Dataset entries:
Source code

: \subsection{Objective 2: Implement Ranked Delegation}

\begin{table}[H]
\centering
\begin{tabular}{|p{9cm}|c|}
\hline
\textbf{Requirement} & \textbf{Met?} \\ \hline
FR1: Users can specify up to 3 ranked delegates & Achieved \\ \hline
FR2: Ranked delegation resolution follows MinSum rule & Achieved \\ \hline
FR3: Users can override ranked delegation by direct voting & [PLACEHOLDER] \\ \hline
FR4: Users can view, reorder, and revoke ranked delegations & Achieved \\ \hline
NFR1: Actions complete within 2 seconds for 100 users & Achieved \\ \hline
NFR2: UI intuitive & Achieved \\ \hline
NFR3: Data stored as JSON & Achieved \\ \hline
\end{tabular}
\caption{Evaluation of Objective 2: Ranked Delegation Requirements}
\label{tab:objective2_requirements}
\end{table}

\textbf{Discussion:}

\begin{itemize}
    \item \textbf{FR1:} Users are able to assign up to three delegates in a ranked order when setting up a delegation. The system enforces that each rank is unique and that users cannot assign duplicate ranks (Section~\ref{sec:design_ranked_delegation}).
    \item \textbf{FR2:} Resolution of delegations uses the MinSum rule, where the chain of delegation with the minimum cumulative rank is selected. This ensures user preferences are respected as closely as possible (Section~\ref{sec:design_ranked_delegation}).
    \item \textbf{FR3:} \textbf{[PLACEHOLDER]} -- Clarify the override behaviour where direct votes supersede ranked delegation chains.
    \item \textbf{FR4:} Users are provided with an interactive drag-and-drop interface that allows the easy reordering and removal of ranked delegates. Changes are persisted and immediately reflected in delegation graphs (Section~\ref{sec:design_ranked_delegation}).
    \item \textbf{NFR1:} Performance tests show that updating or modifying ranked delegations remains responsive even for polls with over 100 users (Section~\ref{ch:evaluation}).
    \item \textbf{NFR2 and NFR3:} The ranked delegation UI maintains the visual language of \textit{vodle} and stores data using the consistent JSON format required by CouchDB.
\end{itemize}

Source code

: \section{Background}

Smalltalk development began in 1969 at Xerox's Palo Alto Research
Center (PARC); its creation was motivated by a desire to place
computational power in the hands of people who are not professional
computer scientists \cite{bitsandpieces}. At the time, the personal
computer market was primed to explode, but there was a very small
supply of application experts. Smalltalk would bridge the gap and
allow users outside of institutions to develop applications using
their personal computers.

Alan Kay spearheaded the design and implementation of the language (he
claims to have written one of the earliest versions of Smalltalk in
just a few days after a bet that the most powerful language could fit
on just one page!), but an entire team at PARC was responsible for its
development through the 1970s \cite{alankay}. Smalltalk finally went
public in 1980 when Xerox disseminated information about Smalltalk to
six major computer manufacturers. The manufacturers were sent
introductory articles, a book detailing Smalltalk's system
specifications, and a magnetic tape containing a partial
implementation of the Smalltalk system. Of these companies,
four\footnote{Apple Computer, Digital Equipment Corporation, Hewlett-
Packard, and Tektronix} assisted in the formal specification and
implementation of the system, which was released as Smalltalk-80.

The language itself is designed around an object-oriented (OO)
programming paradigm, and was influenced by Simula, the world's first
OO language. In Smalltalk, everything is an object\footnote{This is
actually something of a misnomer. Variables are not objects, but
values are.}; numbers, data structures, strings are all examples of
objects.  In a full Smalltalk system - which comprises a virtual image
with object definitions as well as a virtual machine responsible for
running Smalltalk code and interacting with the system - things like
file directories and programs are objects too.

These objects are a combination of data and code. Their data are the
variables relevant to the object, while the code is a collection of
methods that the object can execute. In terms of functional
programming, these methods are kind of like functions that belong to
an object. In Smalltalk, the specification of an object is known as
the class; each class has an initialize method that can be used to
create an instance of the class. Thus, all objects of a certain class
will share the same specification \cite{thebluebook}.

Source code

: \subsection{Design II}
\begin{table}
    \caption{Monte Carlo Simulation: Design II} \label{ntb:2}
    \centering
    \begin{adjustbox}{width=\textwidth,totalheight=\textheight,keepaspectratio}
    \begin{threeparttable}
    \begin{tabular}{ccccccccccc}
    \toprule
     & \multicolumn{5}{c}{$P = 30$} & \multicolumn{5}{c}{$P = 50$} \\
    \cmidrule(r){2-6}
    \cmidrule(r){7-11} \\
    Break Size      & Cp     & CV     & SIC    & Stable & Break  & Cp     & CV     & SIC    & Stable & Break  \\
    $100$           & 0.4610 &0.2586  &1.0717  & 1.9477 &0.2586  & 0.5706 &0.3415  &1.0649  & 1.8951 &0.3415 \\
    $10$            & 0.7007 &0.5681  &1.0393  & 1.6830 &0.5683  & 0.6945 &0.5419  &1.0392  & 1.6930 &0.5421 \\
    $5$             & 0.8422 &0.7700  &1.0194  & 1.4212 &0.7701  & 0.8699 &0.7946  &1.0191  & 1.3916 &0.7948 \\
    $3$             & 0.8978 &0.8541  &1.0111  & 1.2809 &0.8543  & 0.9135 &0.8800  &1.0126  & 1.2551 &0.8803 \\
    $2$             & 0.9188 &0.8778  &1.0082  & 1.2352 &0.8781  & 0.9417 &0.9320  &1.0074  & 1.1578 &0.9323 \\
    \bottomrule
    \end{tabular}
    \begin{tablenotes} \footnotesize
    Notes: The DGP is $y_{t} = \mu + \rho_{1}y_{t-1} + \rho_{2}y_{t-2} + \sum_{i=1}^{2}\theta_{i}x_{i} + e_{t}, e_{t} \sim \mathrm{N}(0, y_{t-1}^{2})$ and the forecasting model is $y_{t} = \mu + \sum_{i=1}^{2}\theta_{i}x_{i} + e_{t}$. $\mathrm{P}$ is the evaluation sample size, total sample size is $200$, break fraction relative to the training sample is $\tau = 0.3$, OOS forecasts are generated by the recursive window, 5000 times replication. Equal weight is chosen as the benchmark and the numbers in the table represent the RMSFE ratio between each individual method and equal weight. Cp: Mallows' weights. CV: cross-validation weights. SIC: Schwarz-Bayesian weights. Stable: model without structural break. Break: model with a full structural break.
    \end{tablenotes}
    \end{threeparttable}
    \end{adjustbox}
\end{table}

> [Task statement]
Word-for-word copies of all the records are required.

> [Answer section]
Source code

: \subsection{Objective 2: Implement Ranked Delegation}

\begin{table}[H]
\centering
\begin{tabular}{|p{9cm}|c|}
\hline
\textbf{Requirement} & \textbf{Met?} \\ \hline
FR1: Users can specify up to 3 ranked delegates & Achieved \\ \hline
FR2: Ranked delegation resolution follows MinSum rule & Achieved \\ \hline
FR3: Users can override ranked delegation by direct voting & [PLACEHOLDER] \\ \hline
FR4: Users can view, reorder, and revoke ranked delegations & Achieved \\ \hline
NFR1: Actions complete within 2 seconds for 100 users & Achieved \\ \hline
NFR2: UI intuitive & Achieved \\ \hline
NFR3: Data stored as JSON & Achieved \\ \hline
\end{tabular}
\caption{Evaluation of Objective 2: Ranked Delegation Requirements}
\label{tab:objective2_requirements}
\end{table}

\textbf{Discussion:}

\begin{itemize}
    \item \textbf{FR1:} Users are able to assign up to three delegates in a ranked order when setting up a delegation. The system enforces that each rank is unique and that users cannot assign duplicate ranks (Section~\ref{sec:design_ranked_delegation}).
    \item \textbf{FR2:} Resolution of delegations uses the MinSum rule, where the chain of delegation with the minimum cumulative rank is selected. This ensures user preferences are respected as closely as possible (Section~\ref{sec:design_ranked_delegation}).
    \item \textbf{FR3:} \textbf{[PLACEHOLDER]} -- Clarify the override behaviour where direct votes supersede ranked delegation chains.
    \item \textbf{FR4:} Users are provided with an interactive drag-and-drop interface that allows the easy reordering and removal of ranked delegates. Changes are persisted and immediately reflected in delegation graphs (Section~\ref{sec:design_ranked_delegation}).
    \item \textbf{NFR1:} Performance tests show that updating or modifying ranked delegations remains responsive even for polls with over 100 users (Section~\ref{ch:evaluation}).
    \item \textbf{NFR2 and NFR3:} The ranked delegation UI maintains the visual language of \textit{vodle} and stores data using the consistent JSON format required by CouchDB.
\end{itemize}

Source code

: \section{Background}

Smalltalk development began in 1969 at Xerox's Palo Alto Research
Center (PARC); its creation was motivated by a desire to place
computational power in the hands of people who are not professional
computer scientists \cite{bitsandpieces}. At the time, the personal
computer market was primed to explode, but there was a very small
supply of application experts. Smalltalk would bridge the gap and
allow users outside of institutions to develop applications using
their personal computers.

Alan Kay spearheaded the design and implementation of the language (he
claims to have written one of the earliest versions of Smalltalk in
just a few days after a bet that the most powerful language could fit
on just one page!), but an entire team at PARC was responsible for its
development through the 1970s \cite{alankay}. Smalltalk finally went
public in 1980 when Xerox disseminated information about Smalltalk to
six major computer manufacturers. The manufacturers were sent
introductory articles, a book detailing Smalltalk's system
specifications, and a magnetic tape containing a partial
implementation of the Smalltalk system. Of these companies,
four\footnote{Apple Computer, Digital Equipment Corporation, Hewlett-
Packard, and Tektronix} assisted in the formal specification and
implementation of the system, which was released as Smalltalk-80.

The language itself is designed around an object-oriented (OO)
programming paradigm, and was influenced by Simula, the world's first
OO language. In Smalltalk, everything is an object\footnote{This is
actually something of a misnomer. Variables are not objects, but
values are.}; numbers, data structures, strings are all examples of
objects.  In a full Smalltalk system - which comprises a virtual image
with object definitions as well as a virtual machine responsible for
running Smalltalk code and interacting with the system - things like
file directories and programs are objects too.

These objects are a combination of data and code. Their data are the
variables relevant to the object, while the code is a collection of
methods that the object can execute. In terms of functional
programming, these methods are kind of like functions that belong to
an object. In Smalltalk, the specification of an object is known as
the class; each class has an initialize method that can be used to
create an instance of the class. Thus, all objects of a certain class
will share the same specification \cite{thebluebook}.

Source code

: \subsection{Design II}
\begin{table}
    \caption{Monte Carlo Simulation: Design II} \label{ntb:2}
    \centering
    \begin{adjustbox}{width=\textwidth,totalheight=\textheight,keepaspectratio}
    \begin{threeparttable}
    \begin{tabular}{ccccccccccc}
    \toprule
     & \multicolumn{5}{c}{$P = 30$} & \multicolumn{5}{c}{$P = 50$} \\
    \cmidrule(r){2-6}
    \cmidrule(r){7-11} \\
    Break Size      & Cp     & CV     & SIC    & Stable & Break  & Cp     & CV     & SIC    & Stable & Break  \\
    $100$           & 0.4610 &0.2586  &1.0717  & 1.9477 &0.2586  & 0.5706 &0.3415  &1.0649  & 1.8951 &0.3415 \\
    $10$            & 0.7007 &0.5681  &1.0393  & 1.6830 &0.5683  & 0.6945 &0.5419  &1.0392  & 1.6930 &0.5421 \\
    $5$             & 0.8422 &0.7700  &1.0194  & 1.4212 &0.7701  & 0.8699 &0.7946  &1.0191  & 1.3916 &0.7948 \\
    $3$             & 0.8978 &0.8541  &1.0111  & 1.2809 &0.8543  & 0.9135 &0.8800  &1.0126  & 1.2551 &0.8803 \\
    $2$             & 0.9188 &0.8778  &1.0082  & 1.2352 &0.8781  & 0.9417 &0.9320  &1.0074  & 1.1578 &0.9323 \\
    \bottomrule
    \end{tabular}
    \begin{tablenotes} \footnotesize
    Notes: The DGP is $y_{t} = \mu + \rho_{1}y_{t-1} + \rho_{2}y_{t-2} + \sum_{i=1}^{2}\theta_{i}x_{i} + e_{t}, e_{t} \sim \mathrm{N}(0, y_{t-1}^{2})$ and the forecasting model is $y_{t} = \mu + \sum_{i=1}^{2}\theta_{i}x_{i} + e_{t}$. $\mathrm{P}$ is the evaluation sample size, total sample size is $200$, break fraction relative to the training sample is $\tau = 0.3$, OOS forecasts are generated by the recursive window, 5000 times replication. Equal weight is chosen as the benchmark and the numbers in the table represent the RMSFE ratio between each individual method and equal weight. Cp: Mallows' weights. CV: cross-validation weights. SIC: Schwarz-Bayesian weights. Stable: model without structural break. Break: model with a full structural break.
    \end{tablenotes}
    \end{threeparttable}
    \end{adjustbox}
\end{table}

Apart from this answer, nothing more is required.